Book those flights, and take a look at these tips for preparing to fly with children.
Planning your holiday
Plan ahead to reduce stress
When travelling with infants (usually defined as under 24 months, but check the airline you’re flying with), individual carriers each have their own set of rules and charges when it comes to fare prices, and luggage you can check in.
Skyscanner have created a handy guide to these for most airlines, so it’s important to familiarise yourself with these so that you can plan and pack effectively.
Check in online ASAP
With some airlines you’ll get an allocated seat when you purchase your tickets, but this often isn’t the case.
When airlines open up their online check in, make sure you check in straight away to ensure your family can sit together. The closer it gets to your flight date, the more people will have checked in meaning it’s less likely there will be groups of seats together.
If you’re really concerned about this, then it may be worth paying that little bit extra and checking in early for peace of mind that you’re sitting together as a family.
Bag an aisle seat
Speaking of checking in, book an aisle seat if possible. Your child may be begging for a window seat, but if they want to go to the toilet or walk up and down the plane, you’ll feel much less guilty if you’re the one sitting on the aisle seat, as opposed to another passenger.
Build your child’s excitement
Is it your child’s first time on a plane? Talking to them about their holiday, as well as explaining what it’s like being on a plane will help get them excited for their adventure.
Explain that they’ll be flying high up into the sky, and if they sit still and are good, they’ll get to play with their toys; and have an amazing holiday in another country.
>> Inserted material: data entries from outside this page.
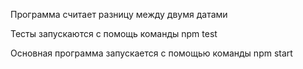 Программа считает разницу между двумя датами

Тесты запускаются с помощь команды npm test

Основная программа запускается с помощью команды npm start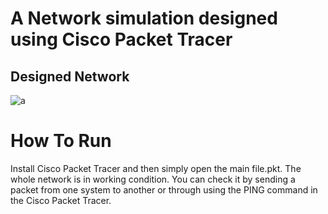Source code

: #  A Network simulation designed using Cisco Packet Tracer
## Designed Network
![a](../master/)
# How To Run
Install Cisco Packet Tracer and then simply open the main file.pkt. The whole network is in working condition. You can check it by sending a packet from one system to another or through using the PING command in the Cisco Packet Tracer.
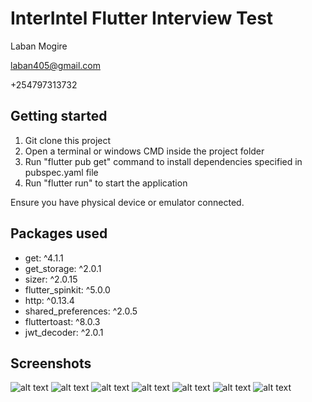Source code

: # InterIntel Flutter Interview Test

Laban Mogire

laban405@gmail.com

+254797313732

## Getting started
1. Git clone this project
2. Open a terminal or windows CMD inside the project folder
3. Run "flutter pub get" command to install dependencies specified in pubspec.yaml file
4. Run  "flutter run" to start the application

Ensure you have physical device or emulator connected.

## Packages used
- get: ^4.1.1
- get_storage: ^2.0.1
- sizer: ^2.0.15
- flutter_spinkit: ^5.0.0
- http: ^0.13.4
- shared_preferences: ^2.0.5
- fluttertoast: ^8.0.3
- jwt_decoder: ^2.0.1

## Screenshots

![alt text](/screenshots/splash.jpg)
![alt text](/screenshots/sidemenu.jpg)
![alt text](/screenshots/info.jpg)
![alt text](/screenshots/design.jpg)
![alt text](/screenshots/todo.jpg)
![alt text](/screenshots/dictionary.jpg)
![alt text](/screenshots/dictionary2.jpg)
Reading children’s books about holidays and catching a plane can also help them to understand more, and build their excitement.
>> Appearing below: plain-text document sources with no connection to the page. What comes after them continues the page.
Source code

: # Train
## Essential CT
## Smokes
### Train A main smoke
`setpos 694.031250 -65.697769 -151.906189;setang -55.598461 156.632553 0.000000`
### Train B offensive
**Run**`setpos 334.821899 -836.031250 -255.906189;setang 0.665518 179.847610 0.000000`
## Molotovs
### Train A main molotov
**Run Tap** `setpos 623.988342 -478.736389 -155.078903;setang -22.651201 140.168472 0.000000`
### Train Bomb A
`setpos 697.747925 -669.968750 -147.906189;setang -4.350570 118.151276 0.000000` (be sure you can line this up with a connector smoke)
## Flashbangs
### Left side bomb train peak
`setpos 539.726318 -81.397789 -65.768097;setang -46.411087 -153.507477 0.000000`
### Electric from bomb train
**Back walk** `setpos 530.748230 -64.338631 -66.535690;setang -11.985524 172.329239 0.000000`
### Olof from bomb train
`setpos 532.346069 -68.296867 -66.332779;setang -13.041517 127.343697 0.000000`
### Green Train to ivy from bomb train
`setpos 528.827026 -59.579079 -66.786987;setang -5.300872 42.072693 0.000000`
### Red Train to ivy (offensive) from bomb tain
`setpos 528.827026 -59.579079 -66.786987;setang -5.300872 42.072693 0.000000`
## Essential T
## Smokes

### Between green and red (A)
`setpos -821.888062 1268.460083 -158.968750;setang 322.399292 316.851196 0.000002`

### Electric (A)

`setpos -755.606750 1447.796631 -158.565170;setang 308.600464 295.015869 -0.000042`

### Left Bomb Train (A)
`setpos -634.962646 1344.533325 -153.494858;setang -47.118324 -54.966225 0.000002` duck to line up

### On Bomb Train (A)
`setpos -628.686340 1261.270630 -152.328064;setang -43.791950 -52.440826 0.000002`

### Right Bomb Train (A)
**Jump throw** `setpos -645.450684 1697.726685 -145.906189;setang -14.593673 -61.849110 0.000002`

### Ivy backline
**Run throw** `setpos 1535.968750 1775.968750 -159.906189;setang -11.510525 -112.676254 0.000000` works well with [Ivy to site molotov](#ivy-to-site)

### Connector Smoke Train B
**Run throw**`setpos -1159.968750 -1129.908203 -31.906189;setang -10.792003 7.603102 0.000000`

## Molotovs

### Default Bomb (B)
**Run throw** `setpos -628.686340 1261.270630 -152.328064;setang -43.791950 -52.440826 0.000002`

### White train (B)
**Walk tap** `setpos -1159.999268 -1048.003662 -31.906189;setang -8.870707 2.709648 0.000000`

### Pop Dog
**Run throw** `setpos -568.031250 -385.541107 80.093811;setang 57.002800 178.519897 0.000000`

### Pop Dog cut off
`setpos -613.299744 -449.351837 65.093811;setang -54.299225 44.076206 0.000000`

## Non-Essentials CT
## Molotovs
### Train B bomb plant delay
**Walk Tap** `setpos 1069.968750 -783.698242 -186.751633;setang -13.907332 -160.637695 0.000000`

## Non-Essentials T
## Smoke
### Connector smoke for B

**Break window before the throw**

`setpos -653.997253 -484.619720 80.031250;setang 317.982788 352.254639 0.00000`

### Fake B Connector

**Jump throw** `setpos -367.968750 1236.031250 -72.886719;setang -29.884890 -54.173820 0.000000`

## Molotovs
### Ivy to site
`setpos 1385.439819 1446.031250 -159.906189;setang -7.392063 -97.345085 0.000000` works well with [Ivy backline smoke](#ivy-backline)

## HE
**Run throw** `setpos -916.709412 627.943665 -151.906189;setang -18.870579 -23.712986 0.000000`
Leading up to your trip, you could even let your little ones help pack their own carry-on bag, filled with some of their favourite toys. Colouring books, crayons and soft toys are a great idea to keep them occupied.
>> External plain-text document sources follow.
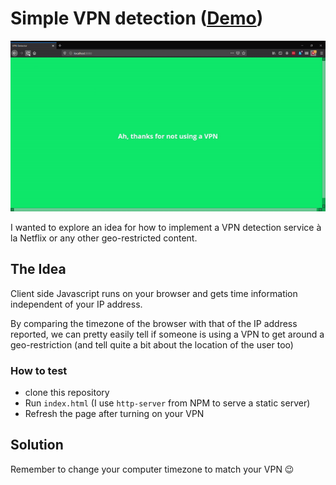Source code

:# Simple VPN detection ([Demo](https://simple-vpn-detector.netlify.com/))

![](assets/demo.gif)

I wanted to explore an idea for how to implement a VPN detection service à la Netflix or any other geo-restricted content.

## The Idea

Client side Javascript runs on your browser and gets time information independent of your IP address.

By comparing the timezone of the browser with that of the IP address reported, we can pretty easily tell if someone is using a VPN to get around a geo-restriction (and tell quite a bit about the location of the user too)

### How to test
* clone this repository
* Run `index.html` (I use `http-server` from NPM to serve a static server)
* Refresh the page after turning on your VPN

## Solution

Remember to change your computer timezone to match your VPN 😉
Toys to avoid are anything that makes a noise (just as a courtesy to the other passengers), and anything with small pieces that are liable to fall off (you don’t want to be clambering around on the floor trying to pick up the pieces).
Get time on your side
Airports state you should arrive two hours before your flight, but plan to leave home earlier in case of any unexpected delays.
You may find you arrive at the airport with extra time, but at least it means you won’t be stressing as you get through security. Instead, you’ll have plenty of time to find your gate and unwind in departures; with the whole family looking forward to the flight and holiday ahead!
Pack like a pro
Only pack your essentials on-board
Whilst it can be tempting to pack anything and everything in case of emergency when on-board; packing smartly will stop you from panicking about leaving anything behind.
We would suggest bringing the following on the plane with you:
- Water (purchase this in departures)
- Wet wipes
- Change of clothes (for both your kids and you!)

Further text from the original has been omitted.